Optimize RoboCaller::AddReceiver() for code size
Essentially, instead of having the inlined UntypedFunction::Create(f)
return an UntypedFunction which is then passed as an argument to
non-inlined RoboCallerReceivers::AddReceiverImpl(), we let
UntypedFunction::PrepareArgs(f) return a few different kinds of
trivial structs (depending on what sort of type f has) which are
passed as arguments to non-inlined RoboCallerReceivers::AddReceiver()

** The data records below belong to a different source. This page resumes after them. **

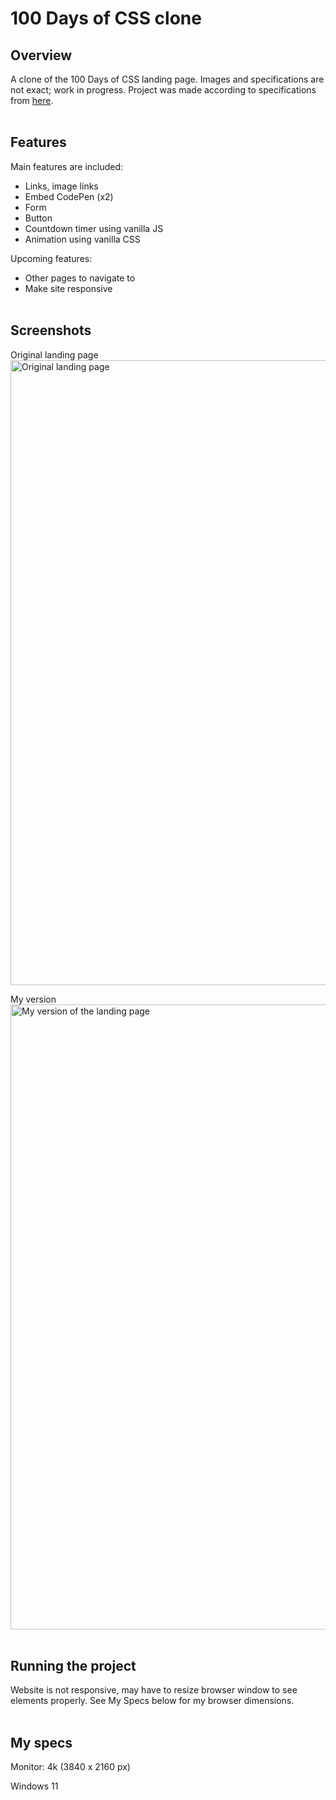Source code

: # 100 Days of CSS clone

Overview
---
A clone of the 100 Days of CSS landing page. Images and specifications are not exact; work in progress. Project was made according to specifications from [here](https://github.com/chingu-voyages/soloproject-tier1-100dayscss).
<br /> <br />
 
Features
---
Main features are included:
- Links, image links
- Embed CodePen (x2)
- Form
- Button
- Countdown timer using vanilla JS
- Animation using vanilla CSS

Upcoming features:
- Other pages to navigate to
- Make site responsive
<br /> <br />

Screenshots
---
Original landing page
<img src="https://i.imgur.com/sH29GHsh.png" width="1000" title="Original landing page">

My version
<img src="https://i.imgur.com/Q3W2Vu7h.png" width="1000" title="My version of the landing page">
<br /> <br />

Running the project
---
Website is not responsive, may have to resize browser window to see elements properly. See My Specs below for my browser dimensions.
<br /> <br />

My specs
---
Monitor: 4k (3840 x 2160 px)

Windows 11
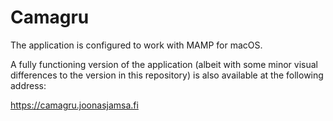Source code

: # Camagru

The application is configured to work with MAMP for macOS.

A fully functioning version of the application (albeit with some minor visual differences to the version in this repository) is also available at the following address:

https://camagru.joonasjamsa.fi
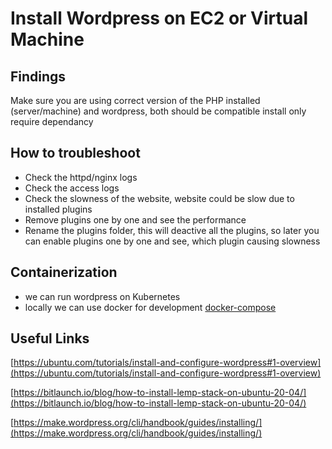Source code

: # Install Wordpress on EC2 or Virtual Machine

## Findings

Make sure you are using correct version of the PHP installed (server/machine) and wordpress, both should be compatible
install only require dependancy

## How to troubleshoot

- Check the httpd/nginx logs
- Check the access logs
- Check the slowness of the website, website could be slow due to installed plugins
- Remove plugins one by one and see the performance
- Rename the plugins folder, this will deactive all the plugins, so later you can enable plugins one by one and see, which plugin causing slowness

## Containerization

- we can run wordpress on Kubernetes
- locally we can use docker for development [docker-compose](docker-compose.yaml)

## Useful Links

[https://ubuntu.com/tutorials/install-and-configure-wordpress#1-overview](https://ubuntu.com/tutorials/install-and-configure-wordpress#1-overview)

[https://bitlaunch.io/blog/how-to-install-lemp-stack-on-ubuntu-20-04/](https://bitlaunch.io/blog/how-to-install-lemp-stack-on-ubuntu-20-04/)

[https://make.wordpress.org/cli/handbook/guides/installing/](https://make.wordpress.org/cli/handbook/guides/installing/)
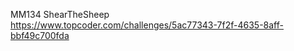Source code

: MM134 ShearTheSheep  
https://www.topcoder.com/challenges/5ac77343-7f2f-4635-8aff-bbf49c700fda  



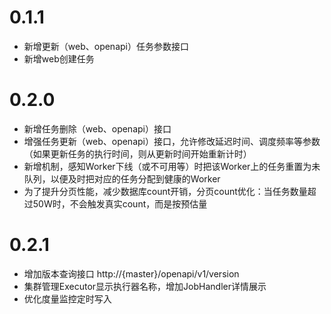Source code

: # 0.1.1

* 新增更新（web、openapi）任务参数接口
* 新增web创建任务

# 0.2.0

* 新增任务删除（web、openapi）接口
* 增强任务更新（web、openapi）接口，允许修改延迟时间、调度频率等参数（如果更新任务的执行时间，则从更新时间开始重新计时）
* 新增机制，感知Worker下线（或不可用等）时把该Worker上的任务重置为未队列，以便及时把对应的任务分配到健康的Worker
* 为了提升分页性能，减少数据库count开销，分页count优化：当任务数量超过50W时，不会触发真实count，而是按预估量

# 0.2.1

* 增加版本查询接口 http://{master}/openapi/v1/version
* 集群管理Executor显示执行器名称，增加JobHandler详情展示
* 优化度量监控定时写入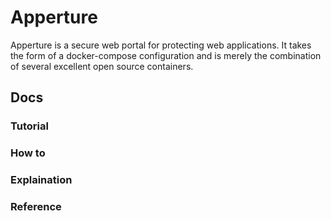 # Apperture #

Apperture is a secure web portal for protecting web applications. It takes the form of a docker-compose configuration and is merely the combination of several excellent open source containers.

## Docs

### Tutorial

### How to

### Explaination

### Reference
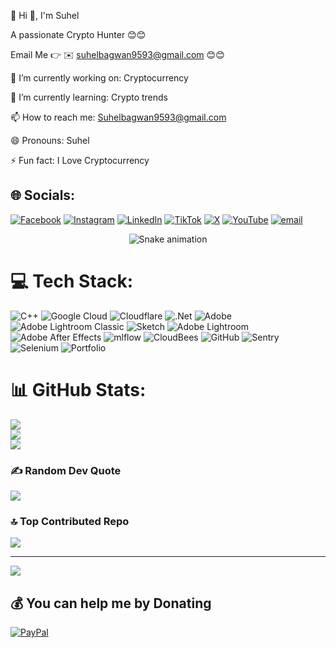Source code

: 💫 Hi 👋, I'm Suhel


A passionate Crypto Hunter 😊😊

Email Me 👉 ✉️ suhelbagwan9593@gmail.com 😊😊

🔭 I’m currently working on: Cryptocurrency

🌱 I’m currently learning: Crypto trends

📫 How to reach me: Suhelbagwan9593@gmail.com

😄 Pronouns: Suhel

⚡ Fun fact: I Love Cryptocurrency

## 🌐 Socials:
[![Facebook](https://img.shields.io/badge/Facebook-%231877F2.svg?logo=Facebook&logoColor=white)](https://facebook.com/suhel9593) [![Instagram](https://img.shields.io/badge/Instagram-%23E4405F.svg?logo=Instagram&logoColor=white)](https://instagram.com/bagwan_suhel) [![LinkedIn](https://img.shields.io/badge/LinkedIn-%230077B5.svg?logo=linkedin&logoColor=white)](https://linkedin.com/in/suhel9593) [![TikTok](https://img.shields.io/badge/TikTok-%23000000.svg?logo=TikTok&logoColor=white)](https://tiktok.com/@suhel.bagwan) [![X](https://img.shields.io/badge/X-black.svg?logo=X&logoColor=white)](https://x.com/suhelbagwan44) [![YouTube](https://img.shields.io/badge/YouTube-%23FF0000.svg?logo=YouTube&logoColor=white)](https://youtube.com/@iscshort) [![email](https://img.shields.io/badge/Email-D14836?logo=gmail&logoColor=white)](mailto:suhelbagwan9593@gmail.com) 

<!-- Snake Game Repo View -->

<div align="center">
  <img src="https://profile-readme-generator.com/assets/snake.svg" alt="Snake animation" />
</div>

# 💻 Tech Stack:
![C++](https://img.shields.io/badge/c++-%2300599C.svg?style=for-the-badge&logo=c%2B%2B&logoColor=white) ![Google Cloud](https://img.shields.io/badge/GoogleCloud-%234285F4.svg?style=for-the-badge&logo=google-cloud&logoColor=white) ![Cloudflare](https://img.shields.io/badge/Cloudflare-F38020?style=for-the-badge&logo=Cloudflare&logoColor=white) ![.Net](https://img.shields.io/badge/.NET-5C2D91?style=for-the-badge&logo=.net&logoColor=white) ![Adobe](https://img.shields.io/badge/adobe-%23FF0000.svg?style=for-the-badge&logo=adobe&logoColor=white) ![Adobe Lightroom Classic](https://img.shields.io/badge/Adobe%20Lightroom%20Classic-31A8FF.svg?style=for-the-badge&logo=Adobe%20Lightroom%20Classic&logoColor=white) ![Sketch](https://img.shields.io/badge/Sketch-FFB387?style=for-the-badge&logo=sketch&logoColor=black) ![Adobe Lightroom](https://img.shields.io/badge/Adobe%20Lightroom-31A8FF.svg?style=for-the-badge&logo=Adobe%20Lightroom&logoColor=white) ![Adobe After Effects](https://img.shields.io/badge/Adobe%20After%20Effects-9999FF.svg?style=for-the-badge&logo=Adobe%20After%20Effects&logoColor=white) ![mlflow](https://img.shields.io/badge/mlflow-%23d9ead3.svg?style=for-the-badge&logo=numpy&logoColor=blue) ![CloudBees](https://img.shields.io/badge/CloudBees-1997B5&?logo=cloudbees&logoColor=white&style=for-the-badge) ![GitHub](https://img.shields.io/badge/github-%23121011.svg?style=for-the-badge&logo=github&logoColor=white) ![Sentry](https://img.shields.io/badge/sentry-%23362D59.svg?style=for-the-badge&logo=sentry&logoColor=white) ![Selenium](https://img.shields.io/badge/-selenium-%43B02A?style=for-the-badge&logo=selenium&logoColor=white) ![Portfolio](https://img.shields.io/badge/Portfolio-%23000000.svg?style=for-the-badge&logo=firefox&logoColor=#FF7139)
# 📊 GitHub Stats:
![](https://github-readme-stats.vercel.app/api?username=suhel9593&theme=dark&hide_border=false&include_all_commits=true&count_private=false)<br/>
![](https://nirzak-streak-stats.vercel.app/?user=suhel9593&theme=dark&hide_border=false)<br/>
![](https://github-readme-stats.vercel.app/api/top-langs/?username=suhel9593&theme=dark&hide_border=false&include_all_commits=true&count_private=false&layout=compact)

### ✍️ Random Dev Quote
![](https://quotes-github-readme.vercel.app/api?type=horizontal&theme=radical)

### 🔝 Top Contributed Repo
![](https://github-contributor-stats.vercel.app/api?username=suhel9593&limit=5&theme=dark&combine_all_yearly_contributions=true)

---
[![](https://visitcount.itsvg.in/api?id=suhel9593&icon=0&color=0)](https://visitcount.itsvg.in)

  ## 💰 You can help me by Donating
  [![PayPal](https://img.shields.io/badge/PayPal-00457C?style=for-the-badge&logo=paypal&logoColor=white)](https://paypal.me/suhel9593) 

  
<!-- Proudly created with GPRM ( https://gprm.itsvg.in ) -->
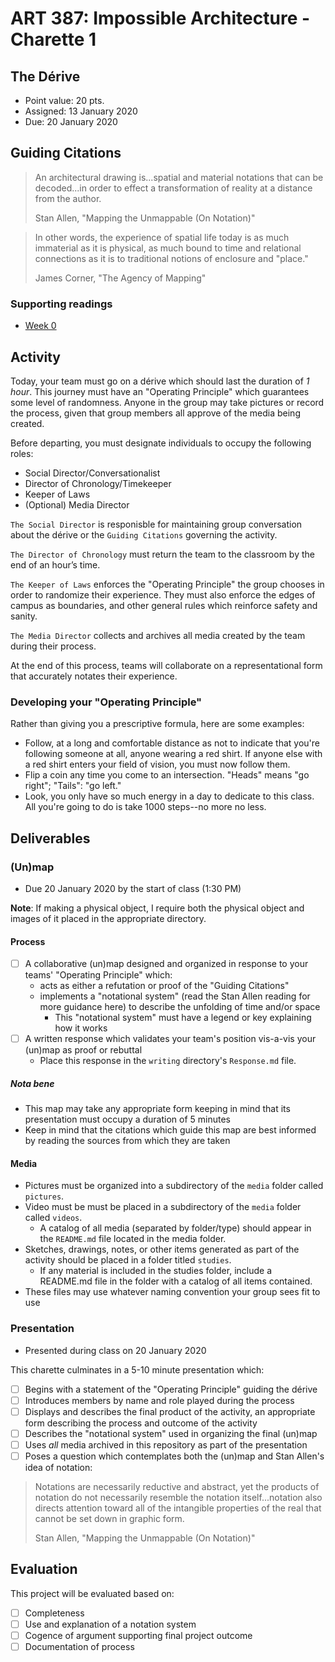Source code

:# ART 387: Impossible Architecture - Charette 1

## The Dérive

* Point value: 20 pts.
* Assigned: 13 January 2020
* Due: 20 January 2020

## Guiding Citations

> An architectural drawing is...spatial and material notations that can be decoded...in order to effect a transformation of reality at a distance from the author.
>
> Stan Allen, "Mapping the Unmappable (On Notation)"

> In other words, the experience of spatial life today is as much immaterial as it is physical, as much bound to time and relational connections as it is to traditional notions of enclosure and "place."
>
> James Corner, "The Agency of Mapping"

### Supporting readings

* [Week 0](https://github.com/allegheny-college-art-387-spring-2020/course-materials/tree/master/Readings/Week%200)

## Activity

Today, your team must go on a dérive which should last the duration of *1 hour*. This journey must have an "Operating Principle" which guarantees some level of randomness. Anyone in the group may take pictures or record the process, given that group members all approve of the media being created.

Before departing, you must designate individuals to occupy the following roles:

* Social Director/Conversationalist
* Director of Chronology/Timekeeper
* Keeper of Laws
* (Optional) Media Director

`The Social Director` is responisble for maintaining group conversation about the dérive or the `Guiding Citations` governing the activity.

`The Director of Chronology` must return the team to the classroom by the end of an hour’s time.

`The Keeper of Laws` enforces the "Operating Principle" the group chooses in order to randomize their experience. They must also enforce the edges of campus as boundaries, and other general rules which reinforce safety and sanity.

`The Media Director` collects and archives all media created by the team during their process.

At the end of this process, teams will collaborate on a representational form that accurately notates their experience.

### Developing your "Operating Principle"

Rather than giving you a prescriptive formula, here are some examples:

* Follow, at a long and comfortable distance as not to indicate that you're following someone at all, anyone wearing a red shirt. If anyone else with a red shirt enters your field of vision, you must now follow them.
* Flip a coin any time you come to an intersection. "Heads" means "go right"; "Tails": "go left."
* Look, you only have so much energy in a day to dedicate to this class. All you're going to do is take 1000 steps--no more no less.

## Deliverables

### (Un)map

* Due 20 January 2020 by the start of class (1:30 PM)

**Note**: If making a physical object, I require both the physical object and images of it placed in the appropriate directory.

#### Process

- [ ] A collaborative (un)map designed and organized in response to your teams' "Operating Principle" which:
    * acts as either a refutation or proof of the "Guiding Citations"
    * implements a "notational system" (read the Stan Allen reading for more guidance here) to describe the unfolding of time and/or space
        * This "notational system" must have a legend or key explaining how it works
- [ ] A written response which validates your team's position vis-a-vis your (un)map as proof or rebuttal
    * Place this response in the `writing` directory's `Response.md` file.

##### Nota bene

* This map may take any appropriate form keeping in mind that its presentation must occupy a duration of 5 minutes
* Keep in mind that the citations which guide this map are best informed by reading the sources from which they are taken

#### Media

* Pictures must be organized into a subdirectory of the `media` folder called `pictures`.
* Video must be must be placed in a subdirectory of the `media` folder called `videos`.
    * A catalog of all media (separated by folder/type) should appear in the `README.md` file located in the media folder.
* Sketches, drawings, notes, or other items generated as part of the activity should be placed in a folder titled `studies`.
    * If any material is included in the studies folder, include a README.md file in the folder with a catalog of all items contained.
* These files may use whatever naming convention your group sees fit to use

### Presentation

* Presented during class on 20 January 2020

This charette culminates in a 5-10 minute presentation which:

- [ ] Begins with a statement of the "Operating Principle" guiding the dérive
- [ ] Introduces members by name and role played during the process
- [ ] Displays and describes the final product of the activity, an appropriate form describing the process and outcome of the activity
- [ ] Describes the "notational system" used in organizing the final (un)map
- [ ] Uses _all_ media archived in this repository as part of the presentation
- [ ] Poses a question which contemplates both the (un)map and Stan Allen's idea of notation:

> Notations are necessarily reductive and abstract, yet the products of notation do not necessarily resemble the notation itself...notation also directs attention toward all of the intangible properties of the real that cannot be set down in graphic form.
>
> Stan Allen, "Mapping the Unmappable (On Notation)"

## Evaluation

This project will be evaluated based on:

- [ ] Completeness
- [ ] Use and explanation of a notation system
- [ ] Cogence of argument supporting final project outcome
- [ ] Documentation of process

(which then converts them to UntypedFunction by calling
UntypedFunction::Create()). These structs are smaller than
UntypedFunction and optimized for argument passing, so many fewer
instructions are needed.
Example code:
struct Foo {
void Receive(int, float, int, float);
void TestAddLambdaReceiver();
webrtc::RoboCaller<int, float, int, float> rc;
};
void Foo::TestAddLambdaReceiver() {
rc.AddReceiver([this](int a, float b, int c, float d){
Receive(a, b, c, d);});
}
On arm32, we get before this CL:
Foo::TestAddLambdaReceiver():
push {r11, lr}
mov r11, sp
sub sp, sp, #24
ldr r1, .LCPI0_0
mov r2, #0
stm sp, {r0, r2}
add r1, pc, r1
str r2, [sp, #20]
str r1, [sp, #16]
mov r1, sp
bl RoboCallerReceivers::AddReceiverImpl
mov sp, r11
pop {r11, pc}
.LCPI0_0:
.long CallInlineStorage<Foo::TestAddLambdaReceiver()::$_0>
CallInlineStorage<Foo::TestAddLambdaReceiver()::$_0>:
ldr r0, [r0]
b Foo::Receive(int, float, int, float)
After this CL:
Foo::TestAddLambdaReceiver():
ldr r3, .LCPI0_0
mov r2, r0
add r3, pc, r3
b RoboCallerReceivers::AddReceiver<1u>
.LCPI0_0:
.long CallInlineStorage<Foo::TestAddLambdaReceiver()::$_0>
CallInlineStorage<Foo::TestAddLambdaReceiver()::$_0>:
ldr r0, [r0]
b Foo::Receive(int, float, int, float)
(Symbol names abbreviated so that they'll fit on one line.)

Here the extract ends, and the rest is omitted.